# Data items
▬▬▬

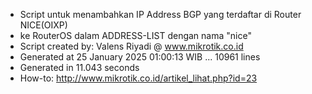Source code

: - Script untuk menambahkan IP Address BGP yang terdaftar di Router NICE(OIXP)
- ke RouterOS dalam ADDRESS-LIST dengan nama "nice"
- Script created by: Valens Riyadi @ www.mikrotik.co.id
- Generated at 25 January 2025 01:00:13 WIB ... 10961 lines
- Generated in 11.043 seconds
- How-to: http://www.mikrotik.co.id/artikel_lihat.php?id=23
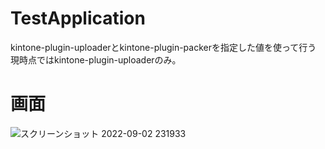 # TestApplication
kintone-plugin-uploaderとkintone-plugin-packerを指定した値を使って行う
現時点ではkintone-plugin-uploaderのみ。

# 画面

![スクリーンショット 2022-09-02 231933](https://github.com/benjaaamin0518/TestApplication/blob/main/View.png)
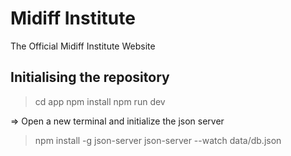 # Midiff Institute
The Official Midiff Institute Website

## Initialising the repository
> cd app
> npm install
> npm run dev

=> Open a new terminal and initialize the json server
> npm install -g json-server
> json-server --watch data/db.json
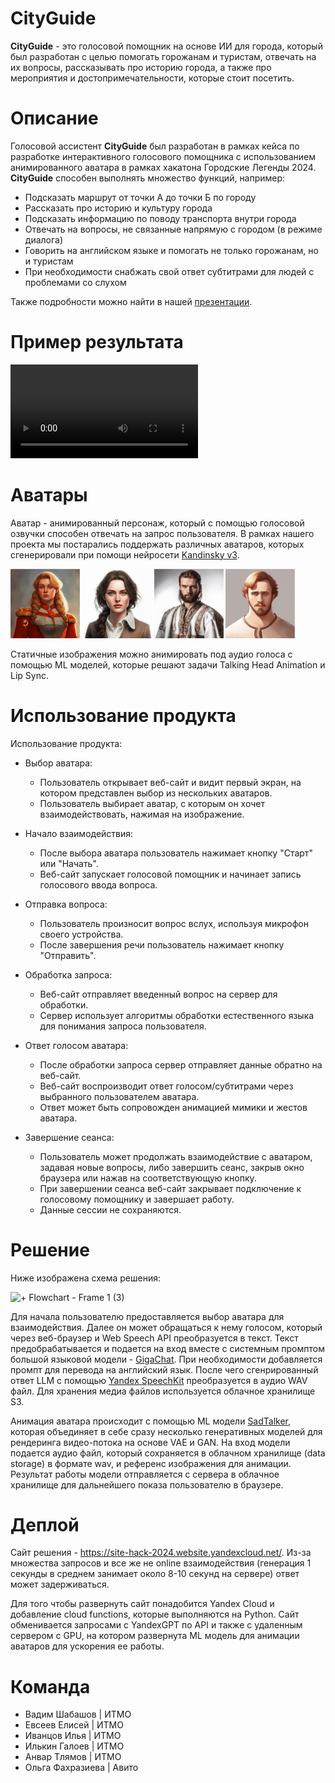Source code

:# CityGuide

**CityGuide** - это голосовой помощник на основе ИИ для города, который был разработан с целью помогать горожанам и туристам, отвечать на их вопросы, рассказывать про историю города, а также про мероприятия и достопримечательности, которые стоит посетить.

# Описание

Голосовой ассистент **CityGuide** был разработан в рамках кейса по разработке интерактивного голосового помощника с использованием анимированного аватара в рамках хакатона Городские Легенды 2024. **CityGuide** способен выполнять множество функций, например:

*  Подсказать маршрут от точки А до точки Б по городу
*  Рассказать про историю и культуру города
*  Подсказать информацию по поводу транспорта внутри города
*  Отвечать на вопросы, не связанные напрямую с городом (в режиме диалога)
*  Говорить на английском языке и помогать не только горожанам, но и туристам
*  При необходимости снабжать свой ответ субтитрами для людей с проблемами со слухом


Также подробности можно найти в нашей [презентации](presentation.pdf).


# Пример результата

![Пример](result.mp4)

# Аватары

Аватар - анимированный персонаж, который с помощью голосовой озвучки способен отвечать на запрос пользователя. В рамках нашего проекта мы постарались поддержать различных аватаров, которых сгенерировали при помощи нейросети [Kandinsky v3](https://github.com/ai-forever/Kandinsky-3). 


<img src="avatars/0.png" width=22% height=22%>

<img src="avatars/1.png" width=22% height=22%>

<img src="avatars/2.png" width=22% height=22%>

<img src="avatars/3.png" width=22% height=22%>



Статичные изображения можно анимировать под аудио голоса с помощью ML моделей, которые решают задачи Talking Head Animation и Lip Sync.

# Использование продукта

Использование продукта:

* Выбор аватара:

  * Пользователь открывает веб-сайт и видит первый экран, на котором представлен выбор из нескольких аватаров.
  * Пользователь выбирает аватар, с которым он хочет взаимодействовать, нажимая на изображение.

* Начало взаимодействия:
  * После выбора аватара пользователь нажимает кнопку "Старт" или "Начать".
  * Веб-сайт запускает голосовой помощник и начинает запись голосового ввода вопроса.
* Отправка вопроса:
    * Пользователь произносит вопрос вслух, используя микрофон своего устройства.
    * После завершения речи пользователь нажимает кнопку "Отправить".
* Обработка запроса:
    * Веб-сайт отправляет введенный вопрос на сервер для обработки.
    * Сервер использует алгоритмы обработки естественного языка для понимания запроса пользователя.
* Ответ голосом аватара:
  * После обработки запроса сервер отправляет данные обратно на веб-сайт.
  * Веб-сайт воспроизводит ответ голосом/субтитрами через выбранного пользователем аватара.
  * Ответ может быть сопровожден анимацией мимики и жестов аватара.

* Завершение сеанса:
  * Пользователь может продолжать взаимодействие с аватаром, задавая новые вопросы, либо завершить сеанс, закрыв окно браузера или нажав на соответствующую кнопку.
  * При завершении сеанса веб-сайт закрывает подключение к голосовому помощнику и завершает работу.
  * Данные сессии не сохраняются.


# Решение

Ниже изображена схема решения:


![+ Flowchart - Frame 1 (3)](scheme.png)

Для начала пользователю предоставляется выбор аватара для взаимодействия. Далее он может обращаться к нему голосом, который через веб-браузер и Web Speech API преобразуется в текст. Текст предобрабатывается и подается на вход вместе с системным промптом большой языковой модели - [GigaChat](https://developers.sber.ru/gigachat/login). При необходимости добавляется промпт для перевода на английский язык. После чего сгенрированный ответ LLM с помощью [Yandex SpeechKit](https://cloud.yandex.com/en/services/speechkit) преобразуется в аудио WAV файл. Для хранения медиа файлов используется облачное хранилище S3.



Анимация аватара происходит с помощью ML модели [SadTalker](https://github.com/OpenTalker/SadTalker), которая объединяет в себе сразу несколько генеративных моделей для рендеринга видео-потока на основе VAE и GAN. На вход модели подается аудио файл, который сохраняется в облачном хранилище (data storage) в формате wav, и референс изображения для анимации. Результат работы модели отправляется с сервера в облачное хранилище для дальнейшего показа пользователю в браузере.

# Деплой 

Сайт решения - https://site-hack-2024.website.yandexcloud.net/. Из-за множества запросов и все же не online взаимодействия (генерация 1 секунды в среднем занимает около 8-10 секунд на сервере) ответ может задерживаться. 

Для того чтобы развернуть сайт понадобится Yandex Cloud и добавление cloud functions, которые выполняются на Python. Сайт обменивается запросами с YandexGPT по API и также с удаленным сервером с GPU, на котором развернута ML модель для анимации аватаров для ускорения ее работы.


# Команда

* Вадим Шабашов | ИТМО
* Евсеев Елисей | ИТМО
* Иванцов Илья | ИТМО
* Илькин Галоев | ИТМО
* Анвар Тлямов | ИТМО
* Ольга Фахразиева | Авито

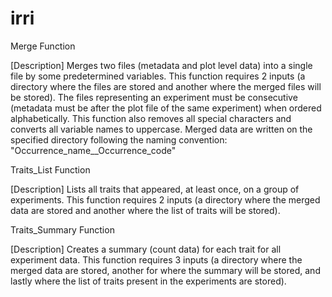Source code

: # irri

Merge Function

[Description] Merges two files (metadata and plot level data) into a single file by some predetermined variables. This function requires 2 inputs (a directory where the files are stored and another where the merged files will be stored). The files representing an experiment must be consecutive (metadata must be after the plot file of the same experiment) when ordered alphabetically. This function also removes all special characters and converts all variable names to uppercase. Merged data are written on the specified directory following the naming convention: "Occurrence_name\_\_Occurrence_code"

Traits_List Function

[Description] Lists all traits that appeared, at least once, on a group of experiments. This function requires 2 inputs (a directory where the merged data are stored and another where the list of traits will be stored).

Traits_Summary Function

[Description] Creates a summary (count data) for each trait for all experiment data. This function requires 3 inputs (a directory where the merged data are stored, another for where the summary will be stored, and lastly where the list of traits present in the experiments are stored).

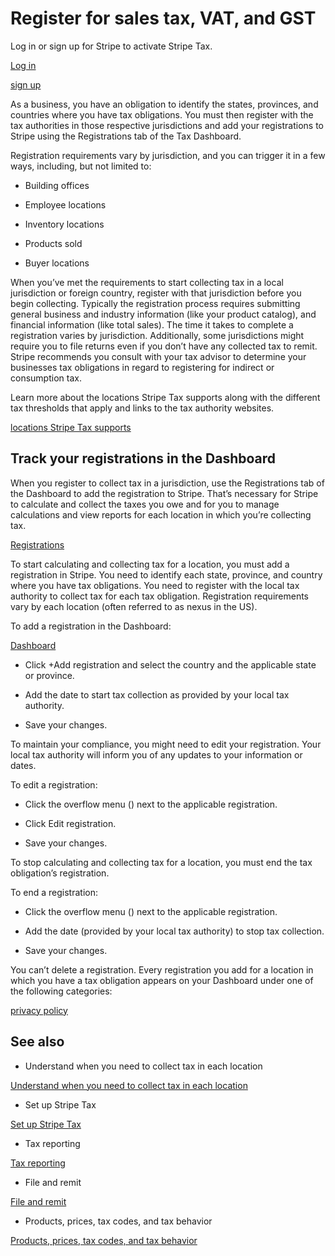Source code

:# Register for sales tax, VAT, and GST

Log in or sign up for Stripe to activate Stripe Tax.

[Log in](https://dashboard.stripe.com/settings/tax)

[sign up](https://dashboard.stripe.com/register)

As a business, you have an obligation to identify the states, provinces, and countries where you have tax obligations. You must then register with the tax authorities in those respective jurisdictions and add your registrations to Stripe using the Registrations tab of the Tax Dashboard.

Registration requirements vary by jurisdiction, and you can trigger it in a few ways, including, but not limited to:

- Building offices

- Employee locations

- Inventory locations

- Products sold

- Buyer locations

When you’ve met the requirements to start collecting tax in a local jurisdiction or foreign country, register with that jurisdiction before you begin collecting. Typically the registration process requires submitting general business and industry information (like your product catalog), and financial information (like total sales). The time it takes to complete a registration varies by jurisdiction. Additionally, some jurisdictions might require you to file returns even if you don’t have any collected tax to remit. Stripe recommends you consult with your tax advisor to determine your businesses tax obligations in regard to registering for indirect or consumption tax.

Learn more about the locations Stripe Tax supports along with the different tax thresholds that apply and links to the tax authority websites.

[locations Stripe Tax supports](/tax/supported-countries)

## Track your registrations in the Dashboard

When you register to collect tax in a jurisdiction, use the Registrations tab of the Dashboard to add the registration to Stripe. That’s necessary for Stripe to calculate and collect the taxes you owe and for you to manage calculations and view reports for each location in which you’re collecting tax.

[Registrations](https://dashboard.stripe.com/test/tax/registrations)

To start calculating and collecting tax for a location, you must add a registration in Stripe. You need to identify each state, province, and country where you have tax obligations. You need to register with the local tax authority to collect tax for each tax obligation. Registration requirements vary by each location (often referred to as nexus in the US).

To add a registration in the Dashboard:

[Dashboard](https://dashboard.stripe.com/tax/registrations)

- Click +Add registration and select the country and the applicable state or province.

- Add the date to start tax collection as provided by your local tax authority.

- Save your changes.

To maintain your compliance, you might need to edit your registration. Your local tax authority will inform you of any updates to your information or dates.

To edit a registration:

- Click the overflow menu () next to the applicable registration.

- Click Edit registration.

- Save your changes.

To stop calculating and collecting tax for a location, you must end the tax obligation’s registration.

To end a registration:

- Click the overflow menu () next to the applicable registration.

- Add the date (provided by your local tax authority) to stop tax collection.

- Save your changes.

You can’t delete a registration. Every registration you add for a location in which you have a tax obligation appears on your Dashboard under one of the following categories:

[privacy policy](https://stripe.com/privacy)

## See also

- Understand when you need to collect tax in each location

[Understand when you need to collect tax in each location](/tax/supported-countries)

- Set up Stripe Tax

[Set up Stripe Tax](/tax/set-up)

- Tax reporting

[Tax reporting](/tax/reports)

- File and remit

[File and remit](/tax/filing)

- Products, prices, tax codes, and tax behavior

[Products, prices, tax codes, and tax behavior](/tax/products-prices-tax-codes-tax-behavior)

▬▬▬

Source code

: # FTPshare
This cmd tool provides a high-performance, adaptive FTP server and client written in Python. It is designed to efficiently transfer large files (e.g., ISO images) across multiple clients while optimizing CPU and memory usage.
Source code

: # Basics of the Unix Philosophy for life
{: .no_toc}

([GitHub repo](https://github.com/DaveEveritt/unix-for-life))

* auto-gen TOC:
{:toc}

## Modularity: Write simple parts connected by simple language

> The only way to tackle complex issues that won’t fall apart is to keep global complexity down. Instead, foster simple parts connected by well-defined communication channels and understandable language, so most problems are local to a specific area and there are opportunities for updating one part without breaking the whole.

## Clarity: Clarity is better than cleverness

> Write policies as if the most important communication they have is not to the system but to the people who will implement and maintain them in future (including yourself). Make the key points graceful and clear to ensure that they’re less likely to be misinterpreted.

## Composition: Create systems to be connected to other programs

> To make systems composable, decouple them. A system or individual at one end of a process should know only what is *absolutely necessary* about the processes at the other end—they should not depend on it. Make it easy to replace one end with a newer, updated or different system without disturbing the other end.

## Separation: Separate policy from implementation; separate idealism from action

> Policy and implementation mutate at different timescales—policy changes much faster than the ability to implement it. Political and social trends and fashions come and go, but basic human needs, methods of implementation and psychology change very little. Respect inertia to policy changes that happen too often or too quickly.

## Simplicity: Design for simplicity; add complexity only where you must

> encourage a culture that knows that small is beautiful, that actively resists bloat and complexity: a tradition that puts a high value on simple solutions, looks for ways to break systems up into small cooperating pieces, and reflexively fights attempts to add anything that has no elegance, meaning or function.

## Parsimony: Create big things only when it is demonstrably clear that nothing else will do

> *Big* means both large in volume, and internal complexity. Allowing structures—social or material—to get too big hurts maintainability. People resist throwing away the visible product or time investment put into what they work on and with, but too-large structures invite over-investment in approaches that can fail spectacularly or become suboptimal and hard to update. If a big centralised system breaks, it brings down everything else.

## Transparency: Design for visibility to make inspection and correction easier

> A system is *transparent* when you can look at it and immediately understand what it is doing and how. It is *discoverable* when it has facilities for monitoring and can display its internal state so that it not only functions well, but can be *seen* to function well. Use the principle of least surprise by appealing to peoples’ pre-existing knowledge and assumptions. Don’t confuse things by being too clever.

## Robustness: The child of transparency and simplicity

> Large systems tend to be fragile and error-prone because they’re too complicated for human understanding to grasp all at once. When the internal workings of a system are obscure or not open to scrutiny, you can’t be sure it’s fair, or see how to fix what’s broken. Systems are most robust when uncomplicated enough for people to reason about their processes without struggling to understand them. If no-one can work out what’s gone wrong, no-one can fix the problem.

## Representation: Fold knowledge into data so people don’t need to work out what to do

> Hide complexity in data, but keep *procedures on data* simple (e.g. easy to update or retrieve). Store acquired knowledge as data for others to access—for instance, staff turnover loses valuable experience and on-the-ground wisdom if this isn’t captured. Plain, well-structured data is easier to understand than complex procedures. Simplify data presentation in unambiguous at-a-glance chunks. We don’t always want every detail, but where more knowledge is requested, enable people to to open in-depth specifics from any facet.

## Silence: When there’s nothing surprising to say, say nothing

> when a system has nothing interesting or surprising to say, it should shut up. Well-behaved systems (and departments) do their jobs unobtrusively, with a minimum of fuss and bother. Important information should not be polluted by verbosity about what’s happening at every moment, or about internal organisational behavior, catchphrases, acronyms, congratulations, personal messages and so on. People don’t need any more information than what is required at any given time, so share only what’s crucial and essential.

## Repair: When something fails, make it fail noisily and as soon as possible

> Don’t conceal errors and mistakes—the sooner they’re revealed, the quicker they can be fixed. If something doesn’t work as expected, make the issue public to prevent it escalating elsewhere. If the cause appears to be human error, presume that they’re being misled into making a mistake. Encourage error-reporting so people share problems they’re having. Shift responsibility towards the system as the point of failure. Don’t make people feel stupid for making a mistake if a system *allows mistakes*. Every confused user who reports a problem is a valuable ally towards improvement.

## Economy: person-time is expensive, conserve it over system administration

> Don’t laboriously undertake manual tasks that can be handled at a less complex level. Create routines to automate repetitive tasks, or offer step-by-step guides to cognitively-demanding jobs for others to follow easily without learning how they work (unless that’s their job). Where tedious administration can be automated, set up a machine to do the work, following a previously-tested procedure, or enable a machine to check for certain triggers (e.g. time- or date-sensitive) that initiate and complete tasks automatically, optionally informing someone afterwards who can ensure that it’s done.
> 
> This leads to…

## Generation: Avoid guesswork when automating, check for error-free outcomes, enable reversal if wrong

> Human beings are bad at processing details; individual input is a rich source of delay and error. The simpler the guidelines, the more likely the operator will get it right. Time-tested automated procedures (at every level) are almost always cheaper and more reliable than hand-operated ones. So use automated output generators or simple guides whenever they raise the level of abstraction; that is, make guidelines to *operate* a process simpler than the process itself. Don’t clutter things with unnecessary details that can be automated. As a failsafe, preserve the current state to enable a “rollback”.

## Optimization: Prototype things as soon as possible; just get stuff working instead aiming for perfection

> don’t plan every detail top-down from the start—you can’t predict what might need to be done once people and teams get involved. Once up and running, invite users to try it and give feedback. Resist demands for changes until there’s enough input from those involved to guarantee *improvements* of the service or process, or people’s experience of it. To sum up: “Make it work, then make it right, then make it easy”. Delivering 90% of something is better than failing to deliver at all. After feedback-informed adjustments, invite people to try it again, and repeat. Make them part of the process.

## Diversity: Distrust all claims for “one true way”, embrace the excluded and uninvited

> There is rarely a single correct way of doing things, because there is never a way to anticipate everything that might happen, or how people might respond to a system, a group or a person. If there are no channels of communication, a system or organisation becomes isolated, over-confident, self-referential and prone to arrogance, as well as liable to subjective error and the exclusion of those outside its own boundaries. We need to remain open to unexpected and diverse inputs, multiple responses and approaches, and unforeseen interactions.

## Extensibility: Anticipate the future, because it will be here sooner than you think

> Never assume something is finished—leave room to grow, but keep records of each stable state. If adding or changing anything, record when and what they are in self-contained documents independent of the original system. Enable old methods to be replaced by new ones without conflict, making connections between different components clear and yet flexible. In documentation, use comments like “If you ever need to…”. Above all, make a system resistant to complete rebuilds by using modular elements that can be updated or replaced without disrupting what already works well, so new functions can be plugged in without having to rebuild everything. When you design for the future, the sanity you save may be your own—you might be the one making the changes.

▬▬▬

# EXERCISE PROMPT
From the records above, quote only the lines running from the line with "микрофон своего устройства." to the line with "выбранного пользователем аватара.", both lines included.

# ANSWER SPACE
    * Пользователь произносит вопрос вслух, используя микрофон своего устройства.
    * После завершения речи пользователь нажимает кнопку "Отправить".
* Обработка запроса:
    * Веб-сайт отправляет введенный вопрос на сервер для обработки.
    * Сервер использует алгоритмы обработки естественного языка для понимания запроса пользователя.
* Ответ голосом аватара:
  * После обработки запроса сервер отправляет данные обратно на веб-сайт.
  * Веб-сайт воспроизводит ответ голосом/субтитрами через выбранного пользователем аватара.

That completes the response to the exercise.